Re: Simple regex wordlist question
by escherist (Initiate) on Sep 11, 2007 at 04:48 UTC
    Anything more elegant than:
    foreach $tacobell (@lines) { if ($tacobell =~ /$inputarray[0]/) { if ($tacobell =~ /$inputarray[1]/) { if ($tacobell =~ /$inputarray[2]/) { if ($tacobell =~ /$inputarray[3]/) { if ($tacobell =~ /$inputarray[4]/) { if ($tacobell =~ /$inputarray[5]/) { print $tacobell; } } } } } } }
    I know I'm no programming expert :/
Re: Simple regex wordlist question
by klekker (Pilgrim) on Sep 11, 2007 at 06:27 UTC
    Since you have alread build an array, I'd give grep a try:
    my @matching_words = grep(/$your_regular_expression/, @lines);
    and $your_regular_expression is something like /[anshef]{6}/i (where 'anshef' is an example for your six valid characters for the word).

    k
Re: Simple regex wordlist question
by hangon (Deacon) on Sep 11, 2007 at 06:44 UTC

    Here's how I would do it, with just a modification of your regex.
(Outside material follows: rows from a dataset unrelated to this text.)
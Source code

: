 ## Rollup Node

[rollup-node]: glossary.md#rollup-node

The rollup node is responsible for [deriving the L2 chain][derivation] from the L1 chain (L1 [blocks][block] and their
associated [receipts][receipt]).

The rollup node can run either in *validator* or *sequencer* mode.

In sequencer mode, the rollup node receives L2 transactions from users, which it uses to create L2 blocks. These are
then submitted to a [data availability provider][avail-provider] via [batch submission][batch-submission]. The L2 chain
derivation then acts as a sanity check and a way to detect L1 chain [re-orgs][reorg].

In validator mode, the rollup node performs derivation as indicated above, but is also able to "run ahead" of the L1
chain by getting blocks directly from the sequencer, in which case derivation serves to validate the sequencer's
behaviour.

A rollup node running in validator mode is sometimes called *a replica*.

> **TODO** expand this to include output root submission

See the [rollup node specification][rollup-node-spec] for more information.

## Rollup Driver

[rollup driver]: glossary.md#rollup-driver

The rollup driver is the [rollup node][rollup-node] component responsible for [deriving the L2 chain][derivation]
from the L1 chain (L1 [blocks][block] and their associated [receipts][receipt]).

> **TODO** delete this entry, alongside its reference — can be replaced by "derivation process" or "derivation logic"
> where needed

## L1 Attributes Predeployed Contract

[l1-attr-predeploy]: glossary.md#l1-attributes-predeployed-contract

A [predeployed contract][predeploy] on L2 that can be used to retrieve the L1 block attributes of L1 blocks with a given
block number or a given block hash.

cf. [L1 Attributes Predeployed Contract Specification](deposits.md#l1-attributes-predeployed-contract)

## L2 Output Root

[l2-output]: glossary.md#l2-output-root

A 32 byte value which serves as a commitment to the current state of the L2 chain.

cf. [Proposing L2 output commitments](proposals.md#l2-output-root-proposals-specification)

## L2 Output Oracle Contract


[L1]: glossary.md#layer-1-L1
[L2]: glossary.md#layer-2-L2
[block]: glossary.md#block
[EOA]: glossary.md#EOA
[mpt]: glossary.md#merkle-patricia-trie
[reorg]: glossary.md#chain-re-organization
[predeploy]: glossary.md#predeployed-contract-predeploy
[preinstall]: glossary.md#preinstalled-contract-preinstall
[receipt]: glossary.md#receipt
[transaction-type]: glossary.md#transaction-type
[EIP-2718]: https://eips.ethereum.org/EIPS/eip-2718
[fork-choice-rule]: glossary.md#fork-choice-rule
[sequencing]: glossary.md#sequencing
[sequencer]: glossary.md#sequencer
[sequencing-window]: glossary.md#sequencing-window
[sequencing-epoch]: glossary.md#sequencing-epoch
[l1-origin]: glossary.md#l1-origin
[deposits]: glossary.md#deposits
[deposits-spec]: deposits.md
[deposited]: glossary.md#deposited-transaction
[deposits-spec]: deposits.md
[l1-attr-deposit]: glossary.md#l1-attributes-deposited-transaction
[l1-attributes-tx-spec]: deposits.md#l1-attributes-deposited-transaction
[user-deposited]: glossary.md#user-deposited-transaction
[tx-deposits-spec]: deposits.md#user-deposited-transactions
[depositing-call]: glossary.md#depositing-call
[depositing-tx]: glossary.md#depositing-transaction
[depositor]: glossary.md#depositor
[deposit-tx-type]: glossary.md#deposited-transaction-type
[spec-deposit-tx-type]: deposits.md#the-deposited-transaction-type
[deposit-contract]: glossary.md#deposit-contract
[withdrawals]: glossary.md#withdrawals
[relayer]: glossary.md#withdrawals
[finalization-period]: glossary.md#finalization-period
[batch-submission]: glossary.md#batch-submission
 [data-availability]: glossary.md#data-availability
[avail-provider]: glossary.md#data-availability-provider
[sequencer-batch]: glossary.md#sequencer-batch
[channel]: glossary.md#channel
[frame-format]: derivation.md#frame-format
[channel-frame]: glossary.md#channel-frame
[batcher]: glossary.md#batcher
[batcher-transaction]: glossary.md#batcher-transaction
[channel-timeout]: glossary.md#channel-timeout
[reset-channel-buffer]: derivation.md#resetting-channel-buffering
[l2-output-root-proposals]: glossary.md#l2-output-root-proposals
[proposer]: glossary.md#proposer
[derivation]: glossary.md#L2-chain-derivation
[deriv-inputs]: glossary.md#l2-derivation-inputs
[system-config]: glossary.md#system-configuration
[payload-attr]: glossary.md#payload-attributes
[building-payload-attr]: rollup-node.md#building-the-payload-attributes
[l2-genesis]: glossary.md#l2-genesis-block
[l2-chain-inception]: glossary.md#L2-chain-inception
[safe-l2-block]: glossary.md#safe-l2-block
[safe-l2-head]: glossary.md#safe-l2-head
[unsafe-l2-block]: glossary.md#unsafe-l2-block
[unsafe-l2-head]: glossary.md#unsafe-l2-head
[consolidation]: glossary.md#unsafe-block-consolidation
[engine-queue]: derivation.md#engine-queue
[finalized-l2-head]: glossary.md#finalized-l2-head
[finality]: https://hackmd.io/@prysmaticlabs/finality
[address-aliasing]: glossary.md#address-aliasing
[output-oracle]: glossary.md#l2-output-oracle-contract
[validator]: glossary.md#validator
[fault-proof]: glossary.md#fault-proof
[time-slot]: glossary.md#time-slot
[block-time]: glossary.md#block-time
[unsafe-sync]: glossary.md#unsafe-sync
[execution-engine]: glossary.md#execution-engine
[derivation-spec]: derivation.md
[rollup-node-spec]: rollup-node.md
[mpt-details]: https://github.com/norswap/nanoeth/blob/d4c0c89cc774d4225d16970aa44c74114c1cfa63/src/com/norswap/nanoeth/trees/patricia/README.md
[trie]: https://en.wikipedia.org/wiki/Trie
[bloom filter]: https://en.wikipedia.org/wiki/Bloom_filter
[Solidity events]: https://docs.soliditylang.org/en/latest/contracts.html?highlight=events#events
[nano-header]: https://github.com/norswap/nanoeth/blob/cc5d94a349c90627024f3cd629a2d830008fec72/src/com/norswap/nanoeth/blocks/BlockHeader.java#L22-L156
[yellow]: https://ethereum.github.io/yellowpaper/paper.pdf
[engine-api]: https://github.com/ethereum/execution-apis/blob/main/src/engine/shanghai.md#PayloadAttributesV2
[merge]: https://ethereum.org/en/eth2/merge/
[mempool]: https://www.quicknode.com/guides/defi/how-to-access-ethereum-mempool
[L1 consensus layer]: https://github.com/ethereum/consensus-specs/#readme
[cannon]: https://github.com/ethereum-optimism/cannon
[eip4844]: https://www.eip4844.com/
    use strict; use warnings; my $input = <STDIN>; chomp $input; my $file = 'wordlist.txt'; open(INFO, $file); my @lines = <INFO>; close(INFO); for my $word (@lines){ if ($word =~ /^[$input]+$/){ print "$word\n"; } }

    Udate: I may have misinterpreted the OP. This obviously will not work if all six input characters must be used.

Re: Simple regex wordlist question
by Anonymous Monk on Sep 11, 2007 at 18:44 UTC
    Thank you guys for all of the help in getting this fixed up. I started playing with the Math::Combinatorics method before I saw any of the other posts then my gf made me go to bed so I haven't had a chance to play with them too much :/

    This is what I have right now though. Something still isn't quite right with the matching from the dict file (I changed it to match 3-6 letter words from a full dictionary instead fyi). The @permutationsX arrays do in fact hold the different permutations of 6choose(3-6) but there's some problem matching the words to those in the dictionary file.

    #!/perl use strict; use warnings; use Math::Combinatorics; my $input = <STDIN>; chomp($input); my @inputarray = split('',$input); my $file = 'wordlist.txt'; open(INFO, $file); my @lines = <INFO>; close(INFO); chomp(@lines); print "\n\n\n\nGenerating Wordlist from \'$input\'...\n"; print "----------\n"; #find all 3 letter words and print out my @permutations3 = map { join "", @$_ } combine(3,@inputarray); my %dup3; @dup3{@permutations3} = (); my @tacobell3 = grep { exists $dup3{$_} } @lines; foreach (@tacobell3) { print "$_\n"; } #find all 4 letter words and print out my @permutations4 = map { join "", @$_ } combine(4,@inputarray); my %dup4; @dup4{@permutations4} = (); my @tacobell4 = grep { exists $dup4{$_} } @lines; foreach (@tacobell4) { print "$_\n"; } #find all 5 letter words and print out my @permutations5 = map { join "", @$_ } combine(5,@inputarray); my %dup5; @dup5{@permutations5} = (); my @tacobell5 = grep { exists $dup5{$_} } @lines; foreach (@tacobell5) { print "$_\n"; } #find all 6 letter words and print out my @permutations6 = map { join "", @$_ } permute(@inputarray); my %dup6; @dup6{@permutations6} = (); my @tacobell6 = grep { exists $dup6{$_} } @lines; foreach (@tacobell6) { print "$_\n"; } print "----------\n\n\n"; $_ = <STDIN>; exit();
    The point Goib brought up is correct. Given the letters tuegps, I would want to output 'getups' 'getup' 'guest' 'gust' 'tug' etc. The code I have is SO CLOSE! It's just having an issue matching the words :/

    Thanks again for all the help!

    -Alan